As kind of a final "hurrah" to our time in Italy myself, two of my roommates--Stephen & J.J--along with our "fifth roommate" Noelle decided to travel to the hot springs of San Casciano dei Bagni located right across the border in Tuscany. Unfortunately, the only form of transportation that could get us there was car--and by 'car' I'm not talking about a bus. What I'm really saying is that we HAD to rent a car and drive there ourselves if this adventure were to be a reality.
Originally, we planned on leaving our apartment around 3:00 to make our 3:30 car rental appointment and after a drive of ninety minutes or so we would arrive at our destination. Following an hour or so of intense exfoliation in the sulfur baths we were to return to Perugia wherein we would return the car and take the bus back to the "centro" and likewise, our apartment. However, a common theme in nearly all of my travels around Italy is that the initial plans of the excursion rarely align with the actual series of events which make up the overall experience. This would be no different.
For starters, we didn't actually walk out of our apartment until nearly 4:00 and by the time J.J signed the paperwork for the car and we were on our way it was nearly 5:00. Fortunately, the rental company gave us a great rate (the whole trip only cost eighty euros, so twenty per person) and didn't charge us extra since--due to our late start--we would be bringing the car back the next day as opposed to that night. Now, you many be wondering "but Emerson, how were four twenty year old kids allowed to rent a car in Europe?" To answer your question, in Europe you only need to be twenty-two to rent a car and as luck would have it, J.J is twenty-two. Problem solved! The funny irony though is that even though it was J.J who took the car out under his name, it was my other roommate Stephen who wound up driving given the he was the only individual amongst us who could drive stick-shift. Sad, I know.
As it turned out, the longer route we took brought us through some pretty cool, windy mountain roads (sadly, it was dark out so we could only see the area illuminated by our headlights) and culminated with a drive on the outside the town of Pitigliano. Like Perugia, Pitigliano is a hilltop town though instead of man-made walls, this place sat precariously over some pretty gnarly cliffs. What made the town even cooler was the numerous lights placed in the lower value to illuminate the town. Sadly, the quality of photos from my camera are somewhat lacking given the ineffectiveness of my flash and also the fact that they were taken from a moving car. However, you yourself can be judge and if you're really interested you can Google the town.

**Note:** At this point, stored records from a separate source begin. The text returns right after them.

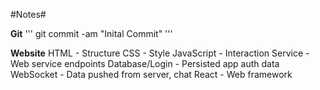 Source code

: #Notes#

**Git**
'''
git commit -am "Inital Commit"
'''

**Website**
HTML - Structure
CSS - Style
JavaScript - Interaction
Service - Web service endpoints
Database/Login - Persisted app auth data
WebSocket - Data pushed from server, chat
React - Web framework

Once at the hot springs we quickly changed (quickly since being outside in thirty degree weather in nothing but underwear can be somewhat uncomfortable) and jumped in. As we sat in the baths, completely surprised that we ACTUALLY made it, the clouds parted for about forty minutes giving us a clear image of the stars. Not to be cliche or anything, but it was a pretty wild experience and definitely one which will be around for a while.
Given the distance back to Perugia we only spent about an hour in the baths before jumping out of the warm water and getting dressed--and let me tell you, there is no measure to the speed in which you can dry and clothe yourself when it's literally freezing out. Driving back, I managed to sleep for all of fifteen minutes before finally arriving at our apartment slightly after midnight. Completely exhausted, we all went straight to bed--ignoring the shower which we all clearly needed to get the smell of sulfur off our bodies. The next morning, after waking up at nine, our apartment (now scattered with soggy clothes from the hot springs) smelled very much like low tide back home--or as one person so eloquently put described that afternoon, "it smells like shit in here."